Ma cos’è che realmente resta impresso in un fotogramma e cosa di una vita, di un amore? Forse il ricordo di un sentimento che impregna lo spazio, il tempo e i corpi fotogrammati, come suggerisce l’ultimo video “Niente”. Vedere una foto è vedere oltre ciò che essa ‘riporta': Marì vede Carmine e vede Capri, il tempo che fu, come un’immagine rifratta in un cristallo.
Gli incontri della diva con il suo Carmine sono del resto gli incontri con l’isola stessa. E scandiscono un viaggio dello spettatore nella Capri di ieri e di oggi: la Capri anni ’60 con il suo bianco e nero granuloso, lo stare sui corpi e il loro surclassamento da parte di una Natura sconfinata; la Capri di oggi, malinconica, raffreddata e frammentata in una serie di fotogrammi, esteticamente in linea con l’era del turismo, dimentica della Capri che fu e attenta solo al simulacro che ne rimane.

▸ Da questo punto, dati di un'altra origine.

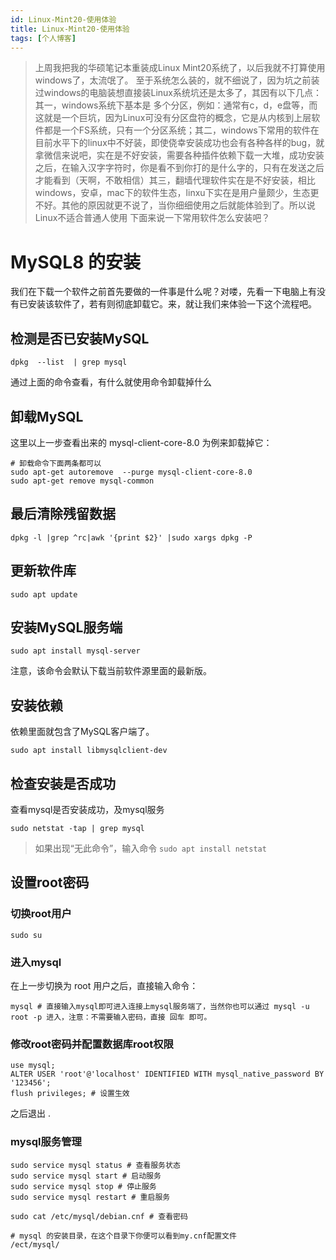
 ```yaml
---
id: Linux-Mint20-使用体验
title: Linux-Mint20-使用体验
tags: [个人博客]
---
```



> 上周我把我的华硕笔记本重装成Linux Mint20系统了，以后我就不打算使用windows了，太流氓了。
> 至于系统怎么装的，就不细说了，因为坑之前装过windows的电脑装想直接装Linux系统坑还是太多了，其因有以下几点：其一，windows系统下基本是
> 多个分区，例如：通常有c，d，e盘等，而这就是一个巨坑，因为Linux可没有分区盘符的概念，它是从内核到上层软件都是一个FS系统，只有一个分区系统；其二，windows下常用的软件在目前水平下的linux中不好装，即使侥幸安装成功也会有各种各样的bug，就拿微信来说吧，实在是不好安装，需要各种插件依赖下载一大堆，成功安装之后，在输入汉字字符时，你是看不到你打的是什么字的，只有在发送之后才能看到（天啊，不敢相信）其三，翻墙代理软件实在是不好安装，相比windows，安卓，mac下的软件生态，linxu下实在是用户量颇少，生态更不好。其他的原因就更不说了，当你细细使用之后就能体验到了。所以说Linux不适合普通人使用
> 下面来说一下常用软件怎么安装吧？

# MySQL8 的安装

我们在下载一个软件之前首先要做的一件事是什么呢？对喽，先看一下电脑上有没有已安装该软件了，若有则彻底卸载它。来，就让我们来体验一下这个流程吧。

## 检测是否已安装MySQL

```shell
dpkg  --list  | grep mysql
```
通过上面的命令查看，有什么就使用命令卸载掉什么

## 卸载MySQL

这里以上一步查看出来的 mysql-client-core-8.0 为例来卸载掉它：
```shell
# 卸载命令下面两条都可以
sudo apt-get autoremove  --purge mysql-client-core-8.0
sudo apt-get remove mysql-common
```

## 最后清除残留数据

```shell
dpkg -l |grep ^rc|awk '{print $2}' |sudo xargs dpkg -P
```

## 更新软件库

```shell
sudo apt update
```

## 安装MySQL服务端

```shell
sudo apt install mysql-server
```
注意，该命令会默认下载当前软件源里面的最新版。

## 安装依赖

依赖里面就包含了MySQL客户端了。
```shell
sudo apt install libmysqlclient-dev
```

## 检查安装是否成功

查看mysql是否安装成功，及mysql服务
```shell
sudo netstat -tap | grep mysql
```

> 如果出现“无此命令”，输入命令 `sudo apt install netstat`

## 设置root密码

### 切换root用户

`sudo su`

### 进入mysql

在上一步切换为 root 用户之后，直接输入命令：
```shell
mysql # 直接输入mysql即可进入连接上mysql服务端了，当然你也可以通过 mysql -u root -p 进入，注意：不需要输入密码，直接 回车 即可。
```

### 修改root密码并配置数据库root权限

```shell
use mysql;
ALTER USER 'root'@'localhost' IDENTIFIED WITH mysql_native_password BY '123456';
flush privileges; # 设置生效
```
之后退出 .

### mysql服务管理

```shell
sudo service mysql status # 查看服务状态
sudo service mysql start # 启动服务
sudo service mysql stop # 停止服务
sudo service mysql restart # 重启服务

sudo cat /etc/mysql/debian.cnf # 查看密码

# mysql 的安装目录，在这个目录下你便可以看到my.cnf配置文件
/ect/mysql/
```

Eppure anche questo è racconto, un modo di rapportarsi al mondo: “Niente”, con il suo montaggio di fotogrammi nello stile di Marker, mostra la frammentarietà e la contingenza della vita ma anche la sua ‘puntualità’, il suo essere un insieme di momenti che riteniamo di volta in volta essenziali e che cerchiamo con tutti i mezzi di eternizzare attraverso le immagini. Nella speranza che l’assenza non sia ‘niente’, ma un’altra forma della presenza.